Fue entonces cuando divisó la luz. No era una luz normal, por supuesto, o la habría visto de inmediato. Era más acuosa, menos definida. Podía verla mejor con los ojos cerrados. Bueno. Allí estaba. Era el mismo tipo de luz que veía cuando miraba a la gente viva. Dorada. Perfecta. Prácticamente cada célula de su cuerpo estuvo de acuerdo. Acercarse a esa luz era un buen plan.

Su mente, extrañamente, coincidió. Quizá por primera vez en su breve memoria algo parecía ir bien. Había ido para encontrar la fuente de la epidemia. La energía que evitaba que ella muriera. Estaba segura al ciento por ciento de que esa luz etérea que irradiaba a través de los árboles era eso, el epicentro, la Fuente.

Se puso en pie de nuevo y comenzó a caminar. A escalar, en algunos sitios, con manos torpes, pero lo bastante fuertes para agarrarse a las rocas y las raíces de los árboles que estaban fuera de la tierra. Sus pies se hundían en la superficie deslizante, atravesando una capa de nieve de años, la acumulación de agujas de pino que había debajo y la tierra congelada que había aún más abajo. Tiró de sí misma hacia arriba por las pendientes, luego corrió, precipitadamente y sin pensar en los riesgos, abajo por la otra vertiente. Pasó por encima de montículos de piedras desnudas, erosionadas como si hubieran sido talladas a cuchillo por eones de viento. Se agachó bajo incontables ramas de árboles y se golpeó en la frente con aquéllas que no vio y le cayó montaña tras montaña de nieve helada por la espalda de su fina camisa de algodón.

Debería haber estado agotada tras los primeros doscientos cincuenta metros.

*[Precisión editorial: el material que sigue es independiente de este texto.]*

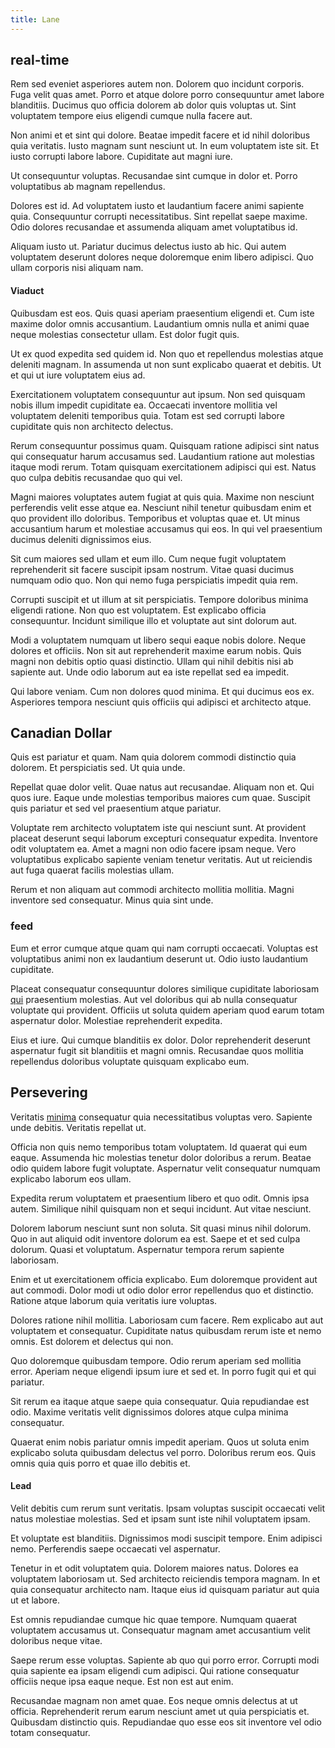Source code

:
 ```yaml
---
title: Lane
---
```


## real-time

Rem sed eveniet asperiores autem non. Dolorem quo incidunt corporis. Fuga velit quas amet. Porro et atque dolore porro consequuntur amet labore blanditiis. Ducimus quo officia dolorem ab dolor quis voluptas ut. Sint voluptatem tempore eius eligendi cumque nulla facere aut.

Non animi et et sint qui dolore. Beatae impedit facere et id nihil doloribus quia veritatis. Iusto magnam sunt nesciunt ut. In eum voluptatem iste sit. Et iusto corrupti labore labore. Cupiditate aut magni iure.

Ut consequuntur voluptas. Recusandae sint cumque in dolor et. Porro voluptatibus ab magnam repellendus.

Dolores est id. Ad voluptatem iusto et laudantium facere animi sapiente quia. Consequuntur corrupti necessitatibus. Sint repellat saepe maxime. Odio dolores recusandae et assumenda aliquam amet voluptatibus id.

Aliquam iusto ut. Pariatur ducimus delectus iusto ab hic. Qui autem voluptatem deserunt dolores neque doloremque enim libero adipisci. Quo ullam corporis nisi aliquam nam.

#### Viaduct

Quibusdam est eos. Quis quasi aperiam praesentium eligendi et. Cum iste maxime dolor omnis accusantium. Laudantium omnis nulla et animi quae neque molestias consectetur ullam. Est dolor fugit quis.

Ut ex quod expedita sed quidem id. Non quo et repellendus molestias atque deleniti magnam. In assumenda ut non sunt explicabo quaerat et debitis. Ut et qui ut iure voluptatem eius ad.

Exercitationem voluptatem consequuntur aut ipsum. Non sed quisquam nobis illum impedit cupiditate ea. Occaecati inventore mollitia vel voluptatem deleniti temporibus quia. Totam est sed corrupti labore cupiditate quis non architecto delectus.

Rerum consequuntur possimus quam. Quisquam ratione adipisci sint natus qui consequatur harum accusamus sed. Laudantium ratione aut molestias itaque modi rerum. Totam quisquam exercitationem adipisci qui est. Natus quo culpa debitis recusandae quo qui vel.

Magni maiores voluptates autem fugiat at quis quia. Maxime non nesciunt perferendis velit esse atque ea. Nesciunt nihil tenetur quibusdam enim et quo provident illo doloribus. Temporibus et voluptas quae et. Ut minus accusantium harum et molestiae accusamus qui eos. In qui vel praesentium ducimus deleniti dignissimos eius.

Sit cum maiores sed ullam et eum illo. Cum neque fugit voluptatem reprehenderit sit facere suscipit ipsam nostrum. Vitae quasi ducimus numquam odio quo. Non qui nemo fuga perspiciatis impedit quia rem.

Corrupti suscipit et ut illum at sit perspiciatis. Tempore doloribus minima eligendi ratione. Non quo est voluptatem. Est explicabo officia consequuntur. Incidunt similique illo et voluptate aut sint dolorum aut.

Modi a voluptatem numquam ut libero sequi eaque nobis dolore. Neque dolores et officiis. Non sit aut reprehenderit maxime earum nobis. Quis magni non debitis optio quasi distinctio. Ullam qui nihil debitis nisi ab sapiente aut. Unde odio laborum aut ea iste repellat sed ea impedit.

Qui labore veniam. Cum non dolores quod minima. Et qui ducimus eos ex. Asperiores tempora nesciunt quis officiis qui adipisci et architecto atque.

## Canadian Dollar

Quis est pariatur et quam. Nam quia dolorem commodi distinctio quia dolorem. Et perspiciatis sed. Ut quia unde.

Repellat quae dolor velit. Quae natus aut recusandae. Aliquam non et. Qui quos iure. Eaque unde molestias temporibus maiores cum quae. Suscipit quis pariatur et sed vel praesentium atque pariatur.

Voluptate rem architecto voluptatem iste qui nesciunt sunt. At provident placeat deserunt sequi laborum excepturi consequatur expedita. Inventore odit voluptatem ea. Amet a magni non odio facere ipsam neque. Vero voluptatibus explicabo sapiente veniam tenetur veritatis. Aut ut reiciendis aut fuga quaerat facilis molestias ullam.

Rerum et non aliquam aut commodi architecto mollitia mollitia. Magni inventore sed consequatur. Minus quia sint unde.

### feed

Eum et error cumque atque quam qui nam corrupti occaecati. Voluptas est voluptatibus animi non ex laudantium deserunt ut. Odio iusto laudantium cupiditate.

Placeat consequatur consequuntur dolores similique cupiditate laboriosam [qui](/dolore/odio/neque/repellat/system.md) praesentium molestias. Aut vel doloribus qui ab nulla consequatur voluptate qui provident. Officiis ut soluta quidem aperiam quod earum totam aspernatur dolor. Molestiae reprehenderit expedita.

Eius et iure. Qui cumque blanditiis ex dolor. Dolor reprehenderit deserunt aspernatur fugit sit blanditiis et magni omnis. Recusandae quos mollitia repellendus doloribus voluptate quisquam explicabo eum.

## Persevering

Veritatis [minima](/earum/quo/dolorem/assurance_blue_archive.md) consequatur quia necessitatibus voluptas vero. Sapiente unde debitis. Veritatis repellat ut.

Officia non quis nemo temporibus totam voluptatem. Id quaerat qui eum eaque. Assumenda hic molestias tenetur dolor doloribus a rerum. Beatae odio quidem labore fugit voluptate. Aspernatur velit consequatur numquam explicabo laborum eos ullam.

Expedita rerum voluptatem et praesentium libero et quo odit. Omnis ipsa autem. Similique nihil quisquam non et sequi incidunt. Aut vitae nesciunt.

Dolorem laborum nesciunt sunt non soluta. Sit quasi minus nihil dolorum. Quo in aut aliquid odit inventore dolorum ea est. Saepe et et sed culpa dolorum. Quasi et voluptatum. Aspernatur tempora rerum sapiente laboriosam.

Enim et ut exercitationem officia explicabo. Eum doloremque provident aut aut commodi. Dolor modi ut odio dolor error repellendus quo et distinctio. Ratione atque laborum quia veritatis iure voluptas.

Dolores ratione nihil mollitia. Laboriosam cum facere. Rem explicabo aut aut voluptatem et consequatur. Cupiditate natus quibusdam rerum iste et nemo omnis. Est dolorem et delectus qui non.

Quo doloremque quibusdam tempore. Odio rerum aperiam sed mollitia error. Aperiam neque eligendi ipsum iure et sed et. In porro fugit qui et qui pariatur.

Sit rerum ea itaque atque saepe quia consequatur. Quia repudiandae est odio. Maxime veritatis velit dignissimos dolores atque culpa minima consequatur.

Quaerat enim nobis pariatur omnis impedit aperiam. Quos ut soluta enim explicabo soluta quibusdam delectus vel porro. Doloribus rerum eos. Quis omnis quia quis porro et quae illo debitis et.

#### Lead

Velit debitis cum rerum sunt veritatis. Ipsam voluptas suscipit occaecati velit natus molestiae molestias. Sed et ipsam sunt iste nihil voluptatem ipsam.

Et voluptate est blanditiis. Dignissimos modi suscipit tempore. Enim adipisci nemo. Perferendis saepe occaecati vel aspernatur.

Tenetur in et odit voluptatem quia. Dolorem maiores natus. Dolores ea voluptatem laboriosam ut. Sed architecto reiciendis tempora magnam. In et quia consequatur architecto nam. Itaque eius id quisquam pariatur aut quia ut et labore.

Est omnis repudiandae cumque hic quae tempore. Numquam quaerat voluptatem accusamus ut. Consequatur magnam amet accusantium velit doloribus neque vitae.

Saepe rerum esse voluptas. Sapiente ab quo qui porro error. Corrupti modi quia sapiente ea ipsam eligendi cum adipisci. Qui ratione consequatur officiis neque ipsa eaque neque. Est non est aut enim.

Recusandae magnam non amet quae. Eos neque omnis delectus at ut officia. Reprehenderit rerum earum nesciunt amet ut quia perspiciatis et. Quibusdam distinctio quis. Repudiandae quo esse eos sit inventore vel odio totam consequatur.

Cada paso debería haber sido más duro, una nueva agonía. Pero no lo era. En todo caso, la ascensión era cada vez más fácil. Sentía su cuerpo mejor, más sano a cada paso que daba. En un momento notó un espasmo, un temblor en el cuello, y creyó que tal vez la había atrapado finalmente el colapso físico, pero no. Era la bala, la bala que el soldado hindú le había disparado en el tejado. Bajo las fibras musculares, los nervios y los capilares sanguíneos se retorcieron al unirse de nuevo. La masa de plomo inerte salió de su cuello con una pequeña y agónica explosión y al caer le golpeó con fuerza la muñeca. Echó el brazo atrás con una sacudida, pero hasta el dolor desapareció tras un segundo.

La luz que le llegaba a través de los árboles era mejor que la heroína. Era mejor que el sexo con un amante enamorado. Era mejor que beber agua después de tres días caminando por el desierto. Ella podía responder personalmente de eso último.

Casi había amanecido cuando sorteó un reborde de piedra y vio el valle a sus pies y la Fuente al fondo. Una luz fría y azul como la de una alucinación iluminaba el cielo de Bolton’s Valley, el lugar que el capitán Clark le había enseñado en una fotografía. El lugar que Jason Singletary le había enseñado con su mente.

Ella no era la única persona muerta que había encontrado el lugar. Una multitud, tal vez unos doscientos en total, estaban bajo la colina. Sus cuerpos vapuleados y desgarrados parecían relajados. Sus caras maltrechas estaban vueltas hacia arriba para captar la luz. Unirse a ellos era tentador. Aún era más tentador acercarse, ir a esa ardiente almenara.